**Given data:**
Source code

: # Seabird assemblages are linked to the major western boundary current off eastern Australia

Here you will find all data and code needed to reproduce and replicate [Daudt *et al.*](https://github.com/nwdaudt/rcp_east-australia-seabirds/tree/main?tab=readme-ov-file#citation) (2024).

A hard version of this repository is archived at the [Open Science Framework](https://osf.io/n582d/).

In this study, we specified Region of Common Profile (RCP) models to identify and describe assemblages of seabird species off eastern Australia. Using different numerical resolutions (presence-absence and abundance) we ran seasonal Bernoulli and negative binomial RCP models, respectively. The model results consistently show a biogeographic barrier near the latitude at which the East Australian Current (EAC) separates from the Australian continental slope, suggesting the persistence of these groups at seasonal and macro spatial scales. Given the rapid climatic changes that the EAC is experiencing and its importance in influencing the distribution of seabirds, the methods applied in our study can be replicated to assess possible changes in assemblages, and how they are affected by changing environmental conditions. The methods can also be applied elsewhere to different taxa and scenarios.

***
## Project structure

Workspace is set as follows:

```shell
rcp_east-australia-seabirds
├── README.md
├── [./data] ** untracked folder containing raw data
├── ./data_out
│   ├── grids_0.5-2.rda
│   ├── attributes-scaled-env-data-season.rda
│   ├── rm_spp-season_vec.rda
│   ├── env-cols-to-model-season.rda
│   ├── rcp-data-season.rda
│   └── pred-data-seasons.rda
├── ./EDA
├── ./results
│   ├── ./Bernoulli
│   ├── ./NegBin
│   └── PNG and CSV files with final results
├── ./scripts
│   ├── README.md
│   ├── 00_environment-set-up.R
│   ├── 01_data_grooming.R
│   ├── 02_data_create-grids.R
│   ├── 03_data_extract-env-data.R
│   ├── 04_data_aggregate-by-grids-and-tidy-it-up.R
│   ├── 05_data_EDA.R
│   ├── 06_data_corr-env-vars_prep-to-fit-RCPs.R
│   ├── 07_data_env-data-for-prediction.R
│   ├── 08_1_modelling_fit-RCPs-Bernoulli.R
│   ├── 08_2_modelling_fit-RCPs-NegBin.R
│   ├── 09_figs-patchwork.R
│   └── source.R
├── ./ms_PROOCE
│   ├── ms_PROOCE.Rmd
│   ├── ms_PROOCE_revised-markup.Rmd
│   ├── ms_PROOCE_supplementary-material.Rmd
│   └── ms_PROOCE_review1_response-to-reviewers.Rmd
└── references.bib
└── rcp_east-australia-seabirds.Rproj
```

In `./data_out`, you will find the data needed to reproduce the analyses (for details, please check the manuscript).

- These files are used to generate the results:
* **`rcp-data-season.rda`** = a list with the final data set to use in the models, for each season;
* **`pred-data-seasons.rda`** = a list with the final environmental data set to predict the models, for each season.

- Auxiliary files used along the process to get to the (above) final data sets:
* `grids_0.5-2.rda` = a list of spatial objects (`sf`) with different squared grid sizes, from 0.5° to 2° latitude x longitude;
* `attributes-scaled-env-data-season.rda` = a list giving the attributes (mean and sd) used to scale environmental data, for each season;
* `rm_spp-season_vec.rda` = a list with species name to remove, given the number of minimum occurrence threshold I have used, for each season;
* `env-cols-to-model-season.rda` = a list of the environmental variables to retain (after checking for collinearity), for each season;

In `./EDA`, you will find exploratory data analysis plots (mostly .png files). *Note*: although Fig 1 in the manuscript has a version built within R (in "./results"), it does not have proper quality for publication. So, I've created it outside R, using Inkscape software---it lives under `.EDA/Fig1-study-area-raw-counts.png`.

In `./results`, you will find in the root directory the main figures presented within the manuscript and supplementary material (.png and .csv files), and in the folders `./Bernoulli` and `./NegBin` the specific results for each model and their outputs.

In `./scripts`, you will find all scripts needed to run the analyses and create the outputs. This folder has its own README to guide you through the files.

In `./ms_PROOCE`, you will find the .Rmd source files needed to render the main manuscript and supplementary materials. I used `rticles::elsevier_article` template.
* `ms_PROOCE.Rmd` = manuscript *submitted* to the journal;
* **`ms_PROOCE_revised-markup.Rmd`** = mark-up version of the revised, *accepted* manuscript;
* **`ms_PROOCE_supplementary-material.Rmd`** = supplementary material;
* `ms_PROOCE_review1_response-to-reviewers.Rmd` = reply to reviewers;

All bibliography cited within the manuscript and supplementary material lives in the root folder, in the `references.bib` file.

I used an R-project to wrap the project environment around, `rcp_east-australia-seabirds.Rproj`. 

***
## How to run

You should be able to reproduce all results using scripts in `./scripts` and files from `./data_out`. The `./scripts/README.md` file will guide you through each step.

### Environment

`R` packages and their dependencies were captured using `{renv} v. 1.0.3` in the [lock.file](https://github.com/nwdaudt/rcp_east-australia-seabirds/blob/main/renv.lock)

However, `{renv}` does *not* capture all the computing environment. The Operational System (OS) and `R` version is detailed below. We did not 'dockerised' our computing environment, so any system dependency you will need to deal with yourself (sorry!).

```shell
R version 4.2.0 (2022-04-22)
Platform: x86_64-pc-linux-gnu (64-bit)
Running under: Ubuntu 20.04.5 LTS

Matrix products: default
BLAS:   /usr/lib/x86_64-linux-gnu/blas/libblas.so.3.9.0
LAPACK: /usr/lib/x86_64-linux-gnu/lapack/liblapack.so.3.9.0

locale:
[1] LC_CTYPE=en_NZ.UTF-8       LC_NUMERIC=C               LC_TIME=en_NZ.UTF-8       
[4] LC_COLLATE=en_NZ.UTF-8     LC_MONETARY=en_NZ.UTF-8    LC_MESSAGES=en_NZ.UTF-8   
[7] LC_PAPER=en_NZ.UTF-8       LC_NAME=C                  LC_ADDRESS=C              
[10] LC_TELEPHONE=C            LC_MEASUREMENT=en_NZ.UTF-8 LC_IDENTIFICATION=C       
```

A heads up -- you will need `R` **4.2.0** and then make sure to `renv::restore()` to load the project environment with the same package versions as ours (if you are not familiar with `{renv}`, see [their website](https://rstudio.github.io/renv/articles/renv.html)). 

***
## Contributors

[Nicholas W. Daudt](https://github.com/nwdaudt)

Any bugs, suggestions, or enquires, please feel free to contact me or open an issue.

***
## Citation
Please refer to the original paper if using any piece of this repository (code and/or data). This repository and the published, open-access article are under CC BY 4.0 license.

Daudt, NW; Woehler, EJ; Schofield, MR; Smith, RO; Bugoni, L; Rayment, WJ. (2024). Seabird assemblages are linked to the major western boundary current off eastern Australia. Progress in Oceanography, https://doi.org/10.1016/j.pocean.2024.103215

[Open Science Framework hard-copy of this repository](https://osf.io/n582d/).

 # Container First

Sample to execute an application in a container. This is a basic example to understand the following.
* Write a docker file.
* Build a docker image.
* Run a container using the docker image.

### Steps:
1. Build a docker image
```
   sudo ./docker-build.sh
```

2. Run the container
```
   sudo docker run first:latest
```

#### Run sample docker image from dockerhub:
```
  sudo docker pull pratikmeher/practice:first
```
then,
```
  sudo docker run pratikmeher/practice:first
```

**Activity:**
Return exactly the lines in the records above, beginning with the one that holds "1. Build a docker image" and ending with the last.

**Finished exercise:**
1. Build a docker image
```
   sudo ./docker-build.sh
```

2. Run the container
```
   sudo docker run first:latest
```

#### Run sample docker image from dockerhub:
```
  sudo docker pull pratikmeher/practice:first
```
then,
```
  sudo docker run pratikmeher/practice:first
```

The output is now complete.